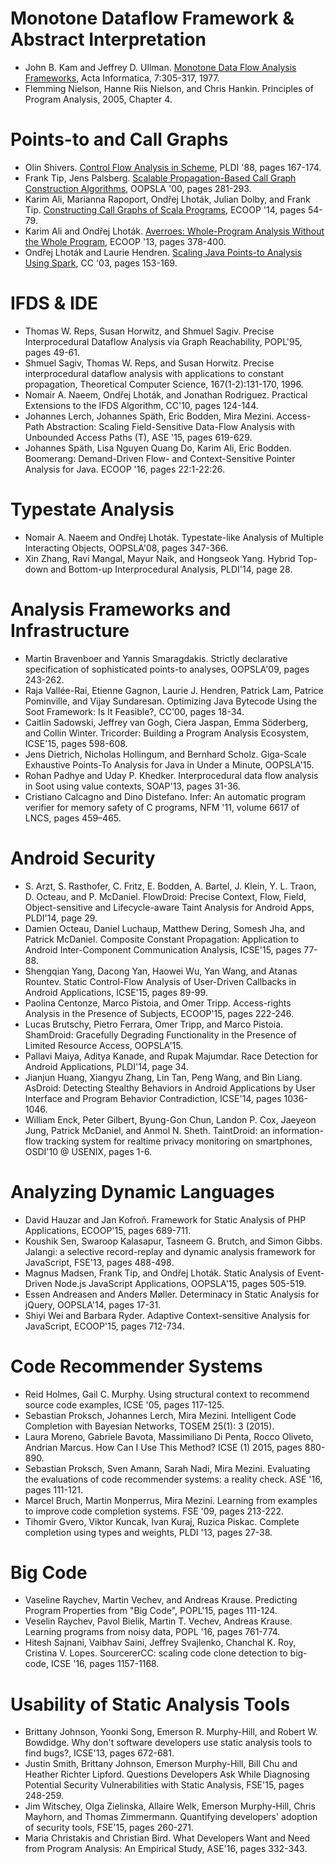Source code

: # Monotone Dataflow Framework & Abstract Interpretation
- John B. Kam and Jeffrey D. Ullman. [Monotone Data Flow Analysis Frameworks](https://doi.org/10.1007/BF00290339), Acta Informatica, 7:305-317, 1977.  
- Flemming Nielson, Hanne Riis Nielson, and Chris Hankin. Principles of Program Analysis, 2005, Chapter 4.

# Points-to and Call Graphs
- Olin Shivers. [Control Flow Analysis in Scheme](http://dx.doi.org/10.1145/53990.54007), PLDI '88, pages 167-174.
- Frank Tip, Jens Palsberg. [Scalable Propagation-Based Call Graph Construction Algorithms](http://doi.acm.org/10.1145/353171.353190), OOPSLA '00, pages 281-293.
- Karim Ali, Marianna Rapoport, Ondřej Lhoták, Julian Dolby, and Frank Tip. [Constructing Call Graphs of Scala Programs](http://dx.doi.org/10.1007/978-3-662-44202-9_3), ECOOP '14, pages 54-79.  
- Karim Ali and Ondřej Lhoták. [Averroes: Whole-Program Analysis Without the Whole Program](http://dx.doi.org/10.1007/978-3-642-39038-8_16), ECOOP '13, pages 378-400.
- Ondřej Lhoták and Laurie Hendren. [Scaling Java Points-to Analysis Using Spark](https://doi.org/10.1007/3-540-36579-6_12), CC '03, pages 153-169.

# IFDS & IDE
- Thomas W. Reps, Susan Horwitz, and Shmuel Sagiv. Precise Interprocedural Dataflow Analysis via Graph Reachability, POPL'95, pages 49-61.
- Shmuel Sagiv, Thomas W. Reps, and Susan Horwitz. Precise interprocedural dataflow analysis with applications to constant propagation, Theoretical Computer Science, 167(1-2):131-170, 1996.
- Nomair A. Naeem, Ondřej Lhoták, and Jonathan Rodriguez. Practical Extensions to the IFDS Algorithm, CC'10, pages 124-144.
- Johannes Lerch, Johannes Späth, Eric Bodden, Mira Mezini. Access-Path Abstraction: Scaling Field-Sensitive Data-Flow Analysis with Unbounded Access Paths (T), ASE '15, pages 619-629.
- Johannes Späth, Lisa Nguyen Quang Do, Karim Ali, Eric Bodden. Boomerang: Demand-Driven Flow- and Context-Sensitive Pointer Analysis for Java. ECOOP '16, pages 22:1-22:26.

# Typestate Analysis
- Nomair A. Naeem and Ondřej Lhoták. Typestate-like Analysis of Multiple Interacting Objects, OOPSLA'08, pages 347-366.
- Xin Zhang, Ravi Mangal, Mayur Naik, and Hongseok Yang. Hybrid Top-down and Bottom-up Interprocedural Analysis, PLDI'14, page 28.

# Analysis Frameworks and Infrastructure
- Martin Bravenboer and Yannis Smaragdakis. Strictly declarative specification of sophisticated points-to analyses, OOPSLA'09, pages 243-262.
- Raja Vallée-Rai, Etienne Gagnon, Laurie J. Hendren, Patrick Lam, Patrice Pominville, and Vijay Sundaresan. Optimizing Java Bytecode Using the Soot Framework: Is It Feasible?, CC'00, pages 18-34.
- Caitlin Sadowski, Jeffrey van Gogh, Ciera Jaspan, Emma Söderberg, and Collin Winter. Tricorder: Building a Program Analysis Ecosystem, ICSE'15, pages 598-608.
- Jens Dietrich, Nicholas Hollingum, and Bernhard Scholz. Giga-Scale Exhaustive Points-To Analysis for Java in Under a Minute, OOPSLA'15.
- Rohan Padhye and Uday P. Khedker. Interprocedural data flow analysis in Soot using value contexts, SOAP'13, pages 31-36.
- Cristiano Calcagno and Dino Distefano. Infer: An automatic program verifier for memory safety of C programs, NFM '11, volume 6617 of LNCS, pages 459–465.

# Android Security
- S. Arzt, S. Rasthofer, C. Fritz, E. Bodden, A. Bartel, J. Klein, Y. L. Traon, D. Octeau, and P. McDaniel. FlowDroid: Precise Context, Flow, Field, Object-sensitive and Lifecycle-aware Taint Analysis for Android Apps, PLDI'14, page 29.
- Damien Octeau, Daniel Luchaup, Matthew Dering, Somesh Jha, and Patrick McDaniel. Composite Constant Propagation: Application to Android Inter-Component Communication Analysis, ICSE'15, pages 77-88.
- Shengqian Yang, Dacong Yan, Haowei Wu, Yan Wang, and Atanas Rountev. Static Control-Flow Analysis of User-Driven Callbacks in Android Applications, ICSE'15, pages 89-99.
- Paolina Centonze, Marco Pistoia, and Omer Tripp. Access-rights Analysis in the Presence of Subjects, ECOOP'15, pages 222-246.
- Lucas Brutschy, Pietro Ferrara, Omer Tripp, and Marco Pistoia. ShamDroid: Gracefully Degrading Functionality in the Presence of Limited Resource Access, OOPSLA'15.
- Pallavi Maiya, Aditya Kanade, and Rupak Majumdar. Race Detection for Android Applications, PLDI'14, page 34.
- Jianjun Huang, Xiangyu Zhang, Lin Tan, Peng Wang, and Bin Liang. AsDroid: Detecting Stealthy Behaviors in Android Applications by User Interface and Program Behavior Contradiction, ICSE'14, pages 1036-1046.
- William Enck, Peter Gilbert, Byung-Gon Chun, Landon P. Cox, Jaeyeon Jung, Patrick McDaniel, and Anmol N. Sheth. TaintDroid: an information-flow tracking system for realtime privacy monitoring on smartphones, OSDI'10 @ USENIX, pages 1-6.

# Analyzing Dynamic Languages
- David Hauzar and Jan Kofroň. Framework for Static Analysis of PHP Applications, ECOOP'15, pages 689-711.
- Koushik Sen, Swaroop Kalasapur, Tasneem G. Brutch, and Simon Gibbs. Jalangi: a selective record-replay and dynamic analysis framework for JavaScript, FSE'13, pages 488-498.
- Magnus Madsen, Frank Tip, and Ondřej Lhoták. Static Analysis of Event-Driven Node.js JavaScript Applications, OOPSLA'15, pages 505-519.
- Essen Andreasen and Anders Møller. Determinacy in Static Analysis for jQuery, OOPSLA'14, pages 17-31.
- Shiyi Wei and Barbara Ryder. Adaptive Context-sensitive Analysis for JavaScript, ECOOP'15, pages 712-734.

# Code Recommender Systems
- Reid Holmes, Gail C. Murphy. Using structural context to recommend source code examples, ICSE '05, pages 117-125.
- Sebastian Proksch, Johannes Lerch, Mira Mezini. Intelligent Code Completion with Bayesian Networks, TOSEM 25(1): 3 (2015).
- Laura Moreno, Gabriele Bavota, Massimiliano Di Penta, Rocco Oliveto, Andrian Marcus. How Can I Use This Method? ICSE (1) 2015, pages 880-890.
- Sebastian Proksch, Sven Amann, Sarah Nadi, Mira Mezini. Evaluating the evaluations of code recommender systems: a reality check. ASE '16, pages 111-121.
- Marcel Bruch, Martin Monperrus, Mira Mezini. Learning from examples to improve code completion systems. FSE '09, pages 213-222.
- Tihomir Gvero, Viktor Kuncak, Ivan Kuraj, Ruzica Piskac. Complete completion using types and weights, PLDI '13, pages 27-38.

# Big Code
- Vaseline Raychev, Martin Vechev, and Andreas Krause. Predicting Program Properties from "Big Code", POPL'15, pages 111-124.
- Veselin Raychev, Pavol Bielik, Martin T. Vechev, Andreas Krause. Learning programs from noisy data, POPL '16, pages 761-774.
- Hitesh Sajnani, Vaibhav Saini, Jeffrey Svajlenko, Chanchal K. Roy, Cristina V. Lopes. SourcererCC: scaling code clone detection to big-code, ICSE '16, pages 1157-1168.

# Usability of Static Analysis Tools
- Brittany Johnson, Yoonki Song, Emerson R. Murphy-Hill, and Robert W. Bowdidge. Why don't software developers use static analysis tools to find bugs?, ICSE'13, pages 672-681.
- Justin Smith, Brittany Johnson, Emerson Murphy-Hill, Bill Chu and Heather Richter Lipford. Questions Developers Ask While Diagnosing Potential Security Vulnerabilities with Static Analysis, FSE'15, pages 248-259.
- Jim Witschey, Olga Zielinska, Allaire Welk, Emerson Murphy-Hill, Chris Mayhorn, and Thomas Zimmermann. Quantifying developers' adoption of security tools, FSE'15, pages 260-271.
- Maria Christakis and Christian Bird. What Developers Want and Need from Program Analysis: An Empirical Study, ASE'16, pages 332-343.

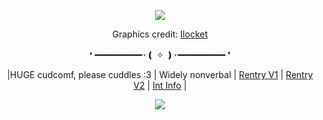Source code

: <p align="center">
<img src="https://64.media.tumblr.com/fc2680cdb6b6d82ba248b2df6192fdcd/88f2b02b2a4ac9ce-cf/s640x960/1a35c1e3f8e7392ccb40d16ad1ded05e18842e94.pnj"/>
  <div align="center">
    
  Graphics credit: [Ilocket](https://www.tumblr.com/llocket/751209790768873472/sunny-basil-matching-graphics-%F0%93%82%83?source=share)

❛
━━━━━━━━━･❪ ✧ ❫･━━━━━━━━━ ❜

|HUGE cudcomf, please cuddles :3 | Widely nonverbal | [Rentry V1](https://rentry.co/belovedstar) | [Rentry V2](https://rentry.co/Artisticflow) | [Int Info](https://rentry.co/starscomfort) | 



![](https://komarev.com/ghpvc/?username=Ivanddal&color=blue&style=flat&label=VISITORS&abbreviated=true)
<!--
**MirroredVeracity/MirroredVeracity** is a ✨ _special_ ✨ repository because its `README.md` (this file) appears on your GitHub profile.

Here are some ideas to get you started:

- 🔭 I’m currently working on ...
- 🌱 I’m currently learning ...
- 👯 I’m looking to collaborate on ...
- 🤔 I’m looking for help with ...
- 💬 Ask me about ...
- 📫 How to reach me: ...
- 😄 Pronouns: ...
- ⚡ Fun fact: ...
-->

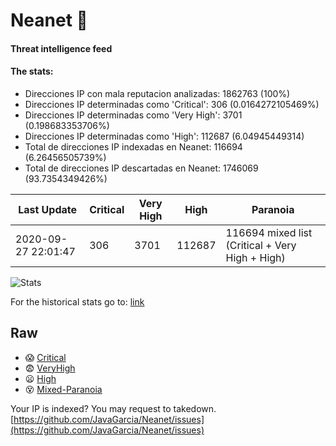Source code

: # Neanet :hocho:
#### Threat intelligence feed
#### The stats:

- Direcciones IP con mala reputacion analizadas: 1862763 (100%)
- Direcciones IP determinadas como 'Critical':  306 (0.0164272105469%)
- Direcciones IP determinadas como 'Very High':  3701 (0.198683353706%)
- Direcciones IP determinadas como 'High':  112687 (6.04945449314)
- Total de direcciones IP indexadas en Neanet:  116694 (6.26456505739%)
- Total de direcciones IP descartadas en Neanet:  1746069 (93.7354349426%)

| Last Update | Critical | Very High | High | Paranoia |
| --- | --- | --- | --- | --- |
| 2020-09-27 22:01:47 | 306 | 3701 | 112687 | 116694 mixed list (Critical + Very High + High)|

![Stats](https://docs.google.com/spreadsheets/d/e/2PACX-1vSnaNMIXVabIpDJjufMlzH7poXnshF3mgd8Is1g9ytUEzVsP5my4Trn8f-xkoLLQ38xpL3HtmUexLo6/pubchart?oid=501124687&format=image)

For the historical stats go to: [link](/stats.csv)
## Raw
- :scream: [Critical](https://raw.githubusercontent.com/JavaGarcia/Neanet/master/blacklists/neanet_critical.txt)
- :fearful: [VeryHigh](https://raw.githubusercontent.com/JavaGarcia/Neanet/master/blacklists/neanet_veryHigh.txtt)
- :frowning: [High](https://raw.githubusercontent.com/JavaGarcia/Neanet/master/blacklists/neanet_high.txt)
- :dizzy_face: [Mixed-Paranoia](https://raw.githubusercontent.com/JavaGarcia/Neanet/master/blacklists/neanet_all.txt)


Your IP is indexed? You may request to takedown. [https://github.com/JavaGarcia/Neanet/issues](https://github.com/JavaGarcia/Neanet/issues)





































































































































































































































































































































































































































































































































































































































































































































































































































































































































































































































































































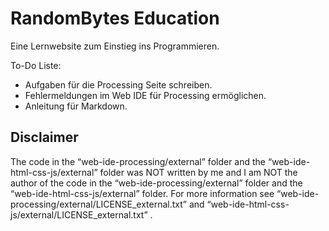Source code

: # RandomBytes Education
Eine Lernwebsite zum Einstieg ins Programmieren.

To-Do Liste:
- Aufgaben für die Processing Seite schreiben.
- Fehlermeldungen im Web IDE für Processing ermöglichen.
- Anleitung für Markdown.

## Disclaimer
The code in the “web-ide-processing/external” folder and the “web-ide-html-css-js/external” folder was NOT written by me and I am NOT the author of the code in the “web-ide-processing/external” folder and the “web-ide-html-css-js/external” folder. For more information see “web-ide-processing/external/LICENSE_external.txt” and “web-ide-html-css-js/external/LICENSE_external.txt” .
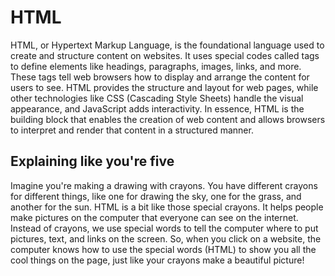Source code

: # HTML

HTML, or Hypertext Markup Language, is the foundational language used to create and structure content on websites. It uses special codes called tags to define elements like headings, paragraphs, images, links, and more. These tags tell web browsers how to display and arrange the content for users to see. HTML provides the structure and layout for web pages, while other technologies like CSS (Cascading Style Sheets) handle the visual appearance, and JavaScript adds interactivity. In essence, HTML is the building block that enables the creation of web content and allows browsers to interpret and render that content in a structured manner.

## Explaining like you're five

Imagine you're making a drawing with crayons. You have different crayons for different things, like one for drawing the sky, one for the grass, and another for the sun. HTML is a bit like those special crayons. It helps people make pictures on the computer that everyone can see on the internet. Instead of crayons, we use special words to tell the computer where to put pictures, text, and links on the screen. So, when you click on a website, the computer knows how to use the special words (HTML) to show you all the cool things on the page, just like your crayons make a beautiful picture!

What you need to do — Look through the entries above and find each line where the word "tumblr" occurs; copy those lines.

Response to the exercise —
<img src="https://64.media.tumblr.com/fc2680cdb6b6d82ba248b2df6192fdcd/88f2b02b2a4ac9ce-cf/s640x960/1a35c1e3f8e7392ccb40d16ad1ded05e18842e94.pnj"/>
  Graphics credit: [Ilocket](https://www.tumblr.com/llocket/751209790768873472/sunny-basil-matching-graphics-%F0%93%82%83?source=share)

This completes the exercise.